5.1.1. Interpretation of terms
Term |
Interpretation |
BM1684 |
The third-generation tensor processor launched by SOPHGO for the field of deep learning. |
BM1684X |
The fourth-generation tensor processor launched by SOPHGO for the field of deep learning. |
TPU |
On-chip neural network processing unit. |
SOC mode |
A working mode, the SDK runs on A53 AARCH64 platform, and TPU is used as the platform bus device. |
PCIe mode |
A working mode, SDK runs on the X86 platform, BM1684 and BM1684X are at deep learning computing accelerator cards in PCIe interface. |
Drivers |
Drivers are the channels through which the API interface accesses the hardware. |
Gmem |
DDR memory on card for TPU acceleration. |
F |
FAULT, fault status. |
N/A |
This parameter is not supported. |
5.1.2. Introduction of bm-smi
The bm-smi tool displays device status information in the form of interface or text, such as device temperature, fan speed; it can also enable, disable or set some device functions, such as led and ecc.

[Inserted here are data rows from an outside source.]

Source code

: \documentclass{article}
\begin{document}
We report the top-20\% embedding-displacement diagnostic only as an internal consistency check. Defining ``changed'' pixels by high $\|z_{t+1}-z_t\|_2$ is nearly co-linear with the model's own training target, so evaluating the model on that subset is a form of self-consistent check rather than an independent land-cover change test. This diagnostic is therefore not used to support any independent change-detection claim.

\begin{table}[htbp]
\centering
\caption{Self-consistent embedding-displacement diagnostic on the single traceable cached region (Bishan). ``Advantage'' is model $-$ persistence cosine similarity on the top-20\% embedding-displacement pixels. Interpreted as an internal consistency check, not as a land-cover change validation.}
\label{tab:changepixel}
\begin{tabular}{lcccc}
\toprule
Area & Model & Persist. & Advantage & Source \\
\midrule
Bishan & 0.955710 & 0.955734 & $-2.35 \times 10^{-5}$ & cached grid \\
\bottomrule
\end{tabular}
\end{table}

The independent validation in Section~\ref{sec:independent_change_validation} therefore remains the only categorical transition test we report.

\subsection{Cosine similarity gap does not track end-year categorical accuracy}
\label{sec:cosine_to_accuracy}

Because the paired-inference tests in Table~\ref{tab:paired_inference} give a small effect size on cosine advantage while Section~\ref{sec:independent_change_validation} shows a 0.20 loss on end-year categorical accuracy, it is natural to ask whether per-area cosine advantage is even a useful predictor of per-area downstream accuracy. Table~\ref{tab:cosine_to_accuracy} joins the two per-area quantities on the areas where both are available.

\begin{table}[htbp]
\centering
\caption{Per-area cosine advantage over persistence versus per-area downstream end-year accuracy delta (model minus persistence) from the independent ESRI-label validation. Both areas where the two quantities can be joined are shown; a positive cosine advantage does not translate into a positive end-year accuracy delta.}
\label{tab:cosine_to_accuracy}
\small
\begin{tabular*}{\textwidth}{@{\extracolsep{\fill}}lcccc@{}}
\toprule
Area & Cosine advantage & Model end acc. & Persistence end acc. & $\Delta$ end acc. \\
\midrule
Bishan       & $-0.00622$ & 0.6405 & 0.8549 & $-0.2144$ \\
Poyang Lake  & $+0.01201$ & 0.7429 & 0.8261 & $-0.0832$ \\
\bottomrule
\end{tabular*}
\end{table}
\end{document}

Bm-smi functions mainly include:
Viewing device parameters and runtime status.
Viewing device working mode(PCIe/SOC).
Viewing physical board ID.
Viewing the device chip ID, and the PCIe bus ID where it is located.
Viewing device temperature and power consumption.
Viewing whether the device ECC is enabled and the number of corrections.
Viewing the total number and usage of gmem.
Viewing the usage of tpu.
Viewing the work frequency information of the device.
Viewing the size of gmem occupied by each process during running.
Viewing device fan status.
Modifying board parameters.
Disable or enable ECC.
Turn on or turn off led indicator light on the board.
Performing the recovery operation on the fault device.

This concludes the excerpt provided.